What this task involves: Show every line of the data that contains the string "last".

Given data:
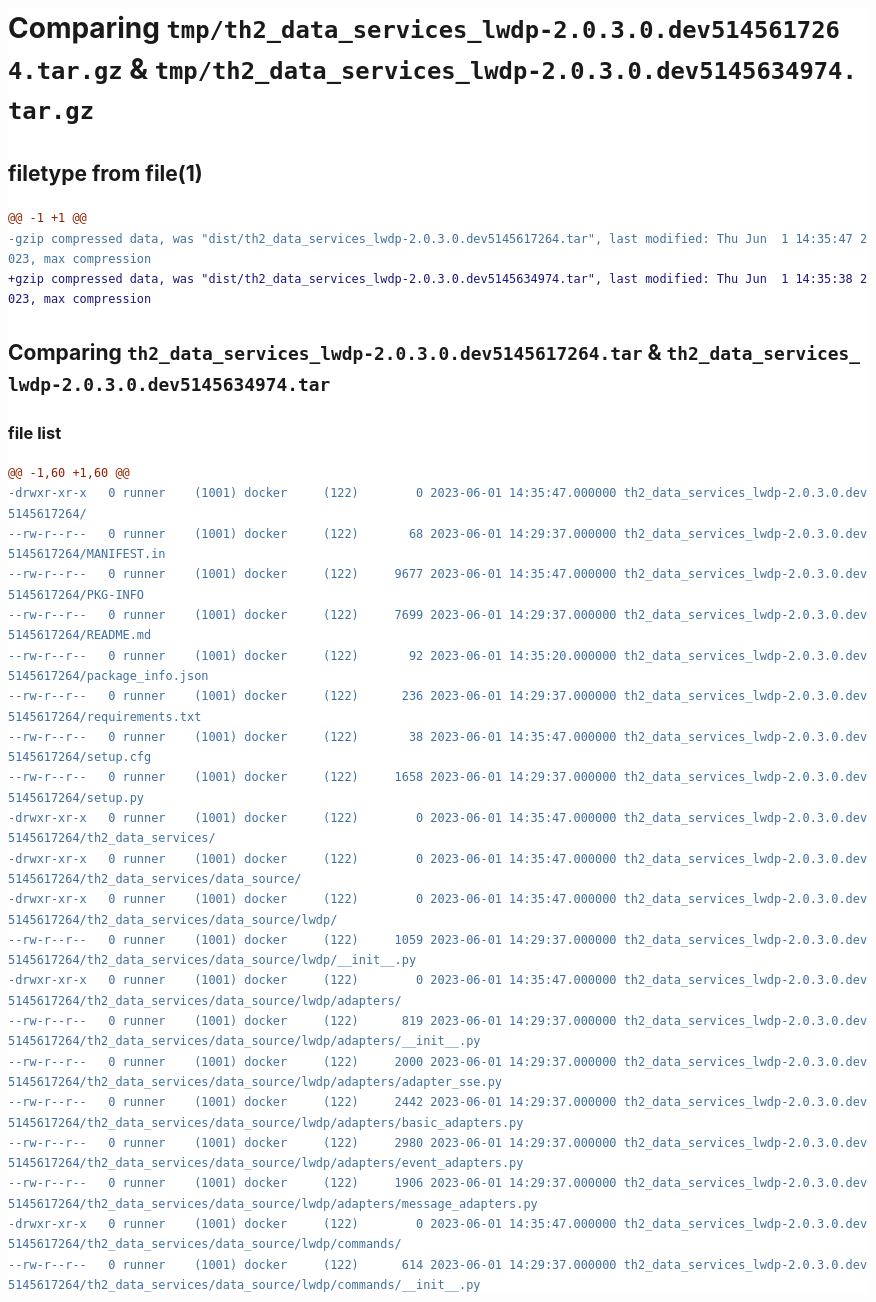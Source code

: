 # Comparing `tmp/th2_data_services_lwdp-2.0.3.0.dev5145617264.tar.gz` & `tmp/th2_data_services_lwdp-2.0.3.0.dev5145634974.tar.gz`

## filetype from file(1)

```diff
@@ -1 +1 @@
-gzip compressed data, was "dist/th2_data_services_lwdp-2.0.3.0.dev5145617264.tar", last modified: Thu Jun  1 14:35:47 2023, max compression
+gzip compressed data, was "dist/th2_data_services_lwdp-2.0.3.0.dev5145634974.tar", last modified: Thu Jun  1 14:35:38 2023, max compression
```

## Comparing `th2_data_services_lwdp-2.0.3.0.dev5145617264.tar` & `th2_data_services_lwdp-2.0.3.0.dev5145634974.tar`

### file list

```diff
@@ -1,60 +1,60 @@
-drwxr-xr-x   0 runner    (1001) docker     (122)        0 2023-06-01 14:35:47.000000 th2_data_services_lwdp-2.0.3.0.dev5145617264/
--rw-r--r--   0 runner    (1001) docker     (122)       68 2023-06-01 14:29:37.000000 th2_data_services_lwdp-2.0.3.0.dev5145617264/MANIFEST.in
--rw-r--r--   0 runner    (1001) docker     (122)     9677 2023-06-01 14:35:47.000000 th2_data_services_lwdp-2.0.3.0.dev5145617264/PKG-INFO
--rw-r--r--   0 runner    (1001) docker     (122)     7699 2023-06-01 14:29:37.000000 th2_data_services_lwdp-2.0.3.0.dev5145617264/README.md
--rw-r--r--   0 runner    (1001) docker     (122)       92 2023-06-01 14:35:20.000000 th2_data_services_lwdp-2.0.3.0.dev5145617264/package_info.json
--rw-r--r--   0 runner    (1001) docker     (122)      236 2023-06-01 14:29:37.000000 th2_data_services_lwdp-2.0.3.0.dev5145617264/requirements.txt
--rw-r--r--   0 runner    (1001) docker     (122)       38 2023-06-01 14:35:47.000000 th2_data_services_lwdp-2.0.3.0.dev5145617264/setup.cfg
--rw-r--r--   0 runner    (1001) docker     (122)     1658 2023-06-01 14:29:37.000000 th2_data_services_lwdp-2.0.3.0.dev5145617264/setup.py
-drwxr-xr-x   0 runner    (1001) docker     (122)        0 2023-06-01 14:35:47.000000 th2_data_services_lwdp-2.0.3.0.dev5145617264/th2_data_services/
-drwxr-xr-x   0 runner    (1001) docker     (122)        0 2023-06-01 14:35:47.000000 th2_data_services_lwdp-2.0.3.0.dev5145617264/th2_data_services/data_source/
-drwxr-xr-x   0 runner    (1001) docker     (122)        0 2023-06-01 14:35:47.000000 th2_data_services_lwdp-2.0.3.0.dev5145617264/th2_data_services/data_source/lwdp/
--rw-r--r--   0 runner    (1001) docker     (122)     1059 2023-06-01 14:29:37.000000 th2_data_services_lwdp-2.0.3.0.dev5145617264/th2_data_services/data_source/lwdp/__init__.py
-drwxr-xr-x   0 runner    (1001) docker     (122)        0 2023-06-01 14:35:47.000000 th2_data_services_lwdp-2.0.3.0.dev5145617264/th2_data_services/data_source/lwdp/adapters/
--rw-r--r--   0 runner    (1001) docker     (122)      819 2023-06-01 14:29:37.000000 th2_data_services_lwdp-2.0.3.0.dev5145617264/th2_data_services/data_source/lwdp/adapters/__init__.py
--rw-r--r--   0 runner    (1001) docker     (122)     2000 2023-06-01 14:29:37.000000 th2_data_services_lwdp-2.0.3.0.dev5145617264/th2_data_services/data_source/lwdp/adapters/adapter_sse.py
--rw-r--r--   0 runner    (1001) docker     (122)     2442 2023-06-01 14:29:37.000000 th2_data_services_lwdp-2.0.3.0.dev5145617264/th2_data_services/data_source/lwdp/adapters/basic_adapters.py
--rw-r--r--   0 runner    (1001) docker     (122)     2980 2023-06-01 14:29:37.000000 th2_data_services_lwdp-2.0.3.0.dev5145617264/th2_data_services/data_source/lwdp/adapters/event_adapters.py
--rw-r--r--   0 runner    (1001) docker     (122)     1906 2023-06-01 14:29:37.000000 th2_data_services_lwdp-2.0.3.0.dev5145617264/th2_data_services/data_source/lwdp/adapters/message_adapters.py
-drwxr-xr-x   0 runner    (1001) docker     (122)        0 2023-06-01 14:35:47.000000 th2_data_services_lwdp-2.0.3.0.dev5145617264/th2_data_services/data_source/lwdp/commands/
--rw-r--r--   0 runner    (1001) docker     (122)      614 2023-06-01 14:29:37.000000 th2_data_services_lwdp-2.0.3.0.dev5145617264/th2_data_services/data_source/lwdp/commands/__init__.py
```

Task output:
-gzip compressed data, was "dist/th2_data_services_lwdp-2.0.3.0.dev5145617264.tar", last modified: Thu Jun  1 14:35:47 2023, max compression
+gzip compressed data, was "dist/th2_data_services_lwdp-2.0.3.0.dev5145634974.tar", last modified: Thu Jun  1 14:35:38 2023, max compression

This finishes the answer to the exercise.